His Honour had stopped for awhile listening, with a chuckle of intense satisfaction, to the yelping of the dog straining on the leash, then when the sound died away, he said abruptly,--

"Are we still far from the hut?"

"No, Sir Humphrey," stammered Mittachip, whose very soul was quaking with horror.

"We'll find the shepherd there, think you?"

"Y. . . y . . .yes, your Honour!"

"Harkee, Master Mittachip. I'll run no risk. That d----d highwayman must be desperate to-night. We'll adhere to our original plan, and let the shepherd take the letters to Wirksworth."

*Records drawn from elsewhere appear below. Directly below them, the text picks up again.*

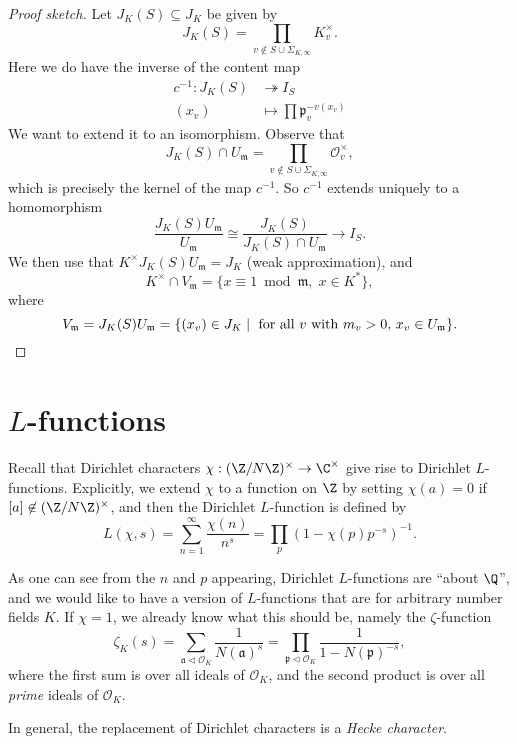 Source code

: \documentclass[a4paper]{article}
\begin{document}
\begin{proof}[Proof sketch]
  Let $J_K(S) \subseteq J_K$ be given by
  \[
    J_K(S) = \prod_{v \not\in S \cup \Sigma_{K, \infty}} K_v^\times.
  \]
  Here we do have the inverse of the content map
  \begin{align*}
    c^{-1}: J_K(S) &\twoheadrightarrow I_S\\
    (x_v) &\mapsto \prod \mathfrak{p}_v^{-v(x_v)}
  \end{align*}
  We want to extend it to an isomorphism. Observe that
  \[
    J_K(S) \cap U_\mathfrak{m} = \prod_{v \not \in S \cup \Sigma_{K, \infty}} \mathcal{O}_v^\times,
  \]
  which is precisely the kernel of the map $c^{-1}$. So $c^{-1}$ extends uniquely to a homomorphism
  \[
    \frac{J_K(S) U_\mathfrak{m}}{U_\mathfrak{m}} \cong \frac{J_K(S)}{J_K(S) \cap U_\mathfrak{m}} \to I_S.
  \]
  We then use that $K^\times J_K(S) U_\mathfrak{m} = J_K$ (weak approximation), and
  \[
    K^\times \cap V_\mathfrak{m} = \{x \equiv 1 \bmod{\mathfrak{m}},\; x \in K^*\},
  \]
  where
  \[
    V_\mathfrak{m} = J_K(S) U_\mathfrak{m} = \{(x_v)\in J_K \mid \text{ for all $v$ with $m_v > 0$, }x_v \in U_\mathfrak{m}\}.\qedhere
  \]
\end{proof}

\section{\texorpdfstring{$L$}{L}-functions}
Recall that Dirichlet characters $\chi: (\Z/N\Z)^\times \to \C^\times$ give rise to Dirichlet $L$-functions. Explicitly, we extend $\chi$ to a function on $\Z$ by setting $\chi(a) = 0$ if $[a] \not \in (\Z/N\Z)^\times$, and then the Dirichlet $L$-function is defined by
\[
  L(\chi, s) = \sum_{n = 1}^\infty \frac{\chi(n)}{n^s} = \prod_p (1 - \chi(p) p^{-s})^{-1}.
\]

As one can see from the $n$ and $p$ appearing, Dirichlet $L$-functions are ``about $\Q$'', and we would like to have a version of $L$-functions that are for arbitrary number fields $K$. If $\chi = 1$, we already know what this should be, namely the $\zeta$-function
\[
  \zeta_K(s) = \sum_{\mathfrak{a} \lhd \mathcal{O}_K} \frac{1}{N(\mathfrak{a})^s} = \prod_{\mathfrak{p} \lhd \mathcal{O}_K} \frac{1}{1 - N(\mathfrak{p})^{-s}},
\]
where the first sum is over all ideals of $\mathcal{O}_K$, and the second product is over all \emph{prime} ideals of $\mathcal{O}_K$.

In general, the replacement of Dirichlet characters is a \emph{Hecke character}.
\end{document}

"You. . . you. . .you'll not let them bide to-night where they are, Sir Humphrey?"

"No, you fool, I won't. They are but just below the surface, under cover of some bramble, and once those fellows come scouring round the hut, any one of them may unearth the letters with a kick of his boot. There's been a lot of talk of a reward for the recovery of a packet of letters! . . . No, no, no! I'll not risk it."

Sir Humphrey Challoner had thought the matter well out, and knew that he ran two distinct risks in the matter of the letters. To one he had alluded just now when he spoke of the probability--remote perhaps--of the packet being accidentally unearthed by one of the scouring parties. Any man who found it would naturally at once take it to Squire West, in the hope of getting the reward promised by her ladyship for its recovery. The idea, therefore, of leaving the letters in their hiding-place for awhile did not commend itself to him. On the other hand, there was the more obvious risk of keeping them about his own person. Sir Humphrey thanked his stars that he had not done so the day before, and even now kept in his mind a certain superstitious belief that Beau Brocade--wounded, hunted and desperate--would make a final effort, which might prove successful, to wrench the letters from him on the Heath.